A view of the gothic BMC (Municipal Body) Headquarters on the left with the historic Mumbai CST station in the background on the right on a clear, blue sky day.

Is Mumbai Worth Visiting? 13 Reasons to Visit In 2025

Are you planning a trip to India and wondering if Mumbai is worth visiting? My answer is a resounding yes!

As someone who’s called Mumbai home for years, I can confidently say it’s a destination worth visiting for international travelers.

My journey took me to Mumbai as a 16 year old from a Indian small town looking to build a life in this ‘city of dreams’. It taught me to ride its highs and lows with a smile and build a steely resilience. A second home for me, I left Mumbai after 6 years of college but returned a decade later, to rediscover both the beauty and brutality of this spectacular city by the sea.

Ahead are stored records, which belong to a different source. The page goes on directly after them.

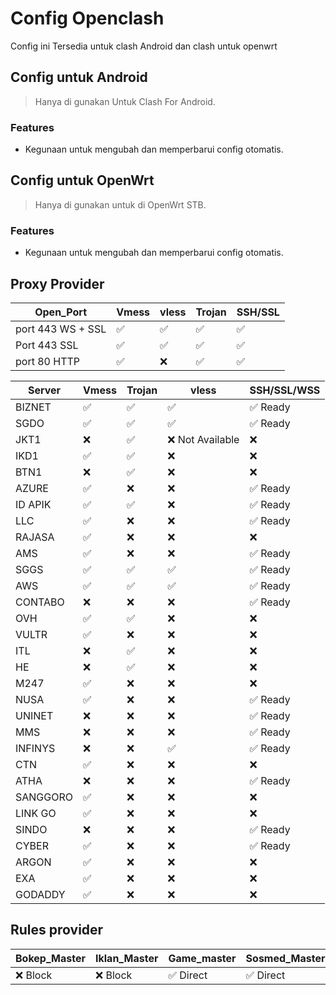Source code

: # Config Openclash
Config ini Tersedia untuk clash Android dan clash untuk openwrt

## Config untuk Android
> Hanya di gunakan Untuk Clash For Android.

### Features
- Kegunaan untuk mengubah dan memperbarui config otomatis.

## Config untuk OpenWrt
> Hanya di gunakan untuk di OpenWrt STB.

### Features
- Kegunaan untuk mengubah dan memperbarui config otomatis.

## Proxy Provider 
| Open_Port | Vmess | vless | Trojan | SSH/SSL |
| --- | --- | --- | --- | --- |
| port 443 WS + SSL | ✅ | ✅ | ✅ | ✅ |
| Port 443 SSL | ✅ | ✅ | ✅ | ✅ |
 | port 80 HTTP | ✅ | ❌ | ✅ | ✅ |

| Server | Vmess | Trojan | vless | SSH/SSL/WSS |
| --- | --- | --- | --- | --- |
| BIZNET | ✅ | ✅ | ✅ | ✅ Ready |
| SGDO | ✅ | ✅ | ✅ | ✅ Ready |
| JKT1 | ❌ | ✅ | ❌ Not Available | ❌ |
| IKD1 | ✅ | ✅ | ❌ | ❌ |
| BTN1 | ❌ | ✅ | ❌ | ❌ |
| AZURE | ✅ | ❌ | ❌ | ✅ Ready |
| ID APIK | ✅ | ✅ | ❌ | ✅ Ready|
| LLC | ✅ | ❌ | ❌ | ✅ Ready |
| RAJASA | ✅ | ❌ | ❌ | ❌ |
| AMS | ✅ | ❌ | ❌ | ✅ Ready|
| SGGS | ✅ | ✅ | ✅ | ✅ Ready |
| AWS | ✅ | ✅ | ✅ | ✅ Ready |
| CONTABO | ❌ | ❌ | ❌ | ✅ Ready |
| OVH | ✅ | ✅ | ❌ | ❌ |
| VULTR | ✅ | ❌ | ❌ | ❌ |
| ITL | ❌ | ✅ | ❌ | ❌ |
| HE | ❌ | ✅ | ❌ | ❌ |
| M247 | ✅ | ❌ | ❌ | ❌ |
| NUSA | ✅ | ❌ | ❌ | ✅ Ready |
| UNINET | ❌ | ❌ | ❌ | ✅ Ready |
| MMS | ❌ | ❌ | ❌ | ✅ Ready |
| INFINYS | ❌ | ❌ | ✅ | ✅ Ready |
| CTN | ✅ | ❌ | ❌ | ❌ |
| ATHA | ❌ | ❌ | ❌ | ✅ Ready |
| SANGGORO | ✅ | ❌ | ❌ | ❌ |
| LINK GO | ✅ | ❌ | ❌ | ❌ |
| SINDO | ❌ | ❌ | ❌ | ✅ Ready |
| CYBER | ✅ | ❌ | ❌ | ✅ Ready |
| ARGON | ✅ | ❌ | ❌ | ❌ |
| EXA | ✅ | ❌ | ❌ | ❌ |
| GODADDY | ✅ | ❌ | ❌ | ❌ |

## Rules provider

| Bokep_Master | Iklan_Master | Game_master | Sosmed_Master | Streming_Master |
| --- | --- | --- | --- | --- |
| ❌ Block | ❌ Block | ✅ Direct | ✅ Direct | ✅ Direct |
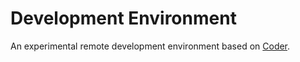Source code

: # Development Environment

An experimental remote development environment based on [Coder](https://github.com/cdr/code-server).
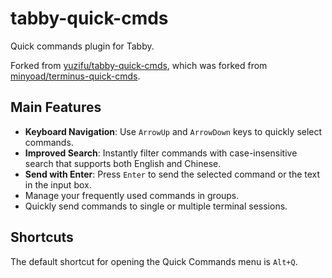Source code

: # tabby-quick-cmds

Quick commands plugin for Tabby.

Forked from [yuzifu/tabby-quick-cmds](https://github.com/yuzifu/tabby-quick-cmds), which was forked from [minyoad/terminus-quick-cmds](https://github.com/minyoad/terminus-quick-cmds).

## Main Features

*   **Keyboard Navigation**: Use `ArrowUp` and `ArrowDown` keys to quickly select commands.
*   **Improved Search**: Instantly filter commands with case-insensitive search that supports both English and Chinese.
*   **Send with Enter**: Press `Enter` to send the selected command or the text in the input box.
*   Manage your frequently used commands in groups.
*   Quickly send commands to single or multiple terminal sessions.

## Shortcuts

The default shortcut for opening the Quick Commands menu is `Alt+Q`.
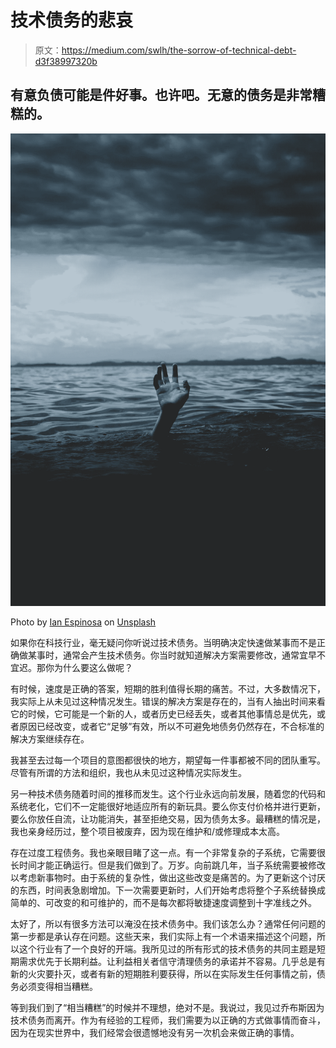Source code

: # 技术债务的悲哀

> 原文：<https://medium.com/swlh/the-sorrow-of-technical-debt-d3f38997320b>

## 有意负债可能是件好事。也许吧。无意的债务是非常糟糕的。

![](img/cf5a69421c1a35e66f3fc02af4e192d4.png)

Photo by [Ian Espinosa](https://unsplash.com/@greystorm?utm_source=unsplash&utm_medium=referral&utm_content=creditCopyText) on [Unsplash](https://unsplash.com/search/photos/debt?utm_source=unsplash&utm_medium=referral&utm_content=creditCopyText)

如果你在科技行业，毫无疑问你听说过技术债务。当明确决定快速做某事而不是正确做某事时，通常会产生技术债务。你当时就知道解决方案需要修改，通常宜早不宜迟。那你为什么要这么做呢？

有时候，速度是正确的答案，短期的胜利值得长期的痛苦。不过，大多数情况下，我实际上从未见过这种情况发生。错误的解决方案是存在的，当有人抽出时间来看它的时候，它可能是一个新的人，或者历史已经丢失，或者其他事情总是优先，或者原因已经改变，或者它“足够”有效，所以不可避免地债务仍然存在，不合标准的解决方案继续存在。

我甚至去过每一个项目的意图都很快的地方，期望每一件事都被不同的团队重写。尽管有所谓的方法和组织，我也从未见过这种情况实际发生。

另一种技术债务随着时间的推移而发生。这个行业永远向前发展，随着您的代码和系统老化，它们不一定能很好地适应所有的新玩具。要么你支付价格并进行更新，要么你放任自流，让功能消失，甚至拒绝交易，因为债务太多。最糟糕的情况是，我也亲身经历过，整个项目被废弃，因为现在维护和/或修理成本太高。

存在过度工程债务。我也亲眼目睹了这一点。有一个非常复杂的子系统，它需要很长时间才能正确运行。但是我们做到了。万岁。向前跳几年，当子系统需要被修改以考虑新事物时。由于系统的复杂性，做出这些改变是痛苦的。为了更新这个讨厌的东西，时间表急剧增加。下一次需要更新时，人们开始考虑将整个子系统替换成简单的、可改变的和可维护的，而不是每次都将敏捷速度调整到十字准线之外。

太好了，所以有很多方法可以淹没在技术债务中。我们该怎么办？通常任何问题的第一步都是承认存在问题。这些天来，我们实际上有一个术语来描述这个问题，所以这个行业有了一个良好的开端。我所见过的所有形式的技术债务的共同主题是短期需求优先于长期利益。让利益相关者信守清理债务的承诺并不容易。几乎总是有新的火灾要扑灭，或者有新的短期胜利要获得，所以在实际发生任何事情之前，债务必须变得相当糟糕。

等到我们到了“相当糟糕”的时候并不理想，绝对不是。我说过，我见过乔布斯因为技术债务而离开。作为有经验的工程师，我们需要为以正确的方式做事情而奋斗，因为在现实世界中，我们经常会很遗憾地没有另一次机会来做正确的事情。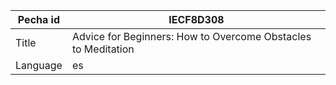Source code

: |Pecha id | IECF8D308
| --- | --- 
|Title | Advice for Beginners: How to Overcome Obstacles to Meditation 
|Language | es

Mumbai is a land of juxtapositions – of obscene riches and radical poverty, of dreams of Bollywood and nightmares of survival, of love and hate the citizens of this metropolis find in its peace and chaos, of the sea crashing into the maze of Mumbai itself. If Delhi is a window into the soul of ancient India, Mumbai is the thumping heart of modern India – it’s largest, most diverse city, with over 21 million people within city limits and an equal number in its outskirts. The city serves as India’s financial and entertainment capital – a melting pot that is both the New York and LA of India.

If it’s your first time visiting India, then consider what type of trip you’re seeking and where else you are visiting in the country. India is a vast country with plenty of travel destinations within it from the beaches of Goa to the mountain towns of Himachal Pradesh. The best India Itinerary is one where you have carefully considered what you most want to do and see in this incredible country.

QUICK ANSWER:
Yes, you should visit Mumbai if you have a flight in or out of the country via Mumbai, then you should spend at least a day or two exploring the highlights. If you are a fan of cricket, Bollywood, or want to get a taste of Indian city life, in my opinion, Mumbai is the best city in India. It’s a microcosm of Indian culture so if you want to see the most diverse city in India then definitely add Mumbai to your India itinerary.

How Many Days Are Enough For Mumbai?

Mumbai is the largest city in India and you can spend weeks exploring the many things this megacity has to offer. If you’re looking to check out the top spots and attractions in Mumbai, you can account for 2-3 days in the city.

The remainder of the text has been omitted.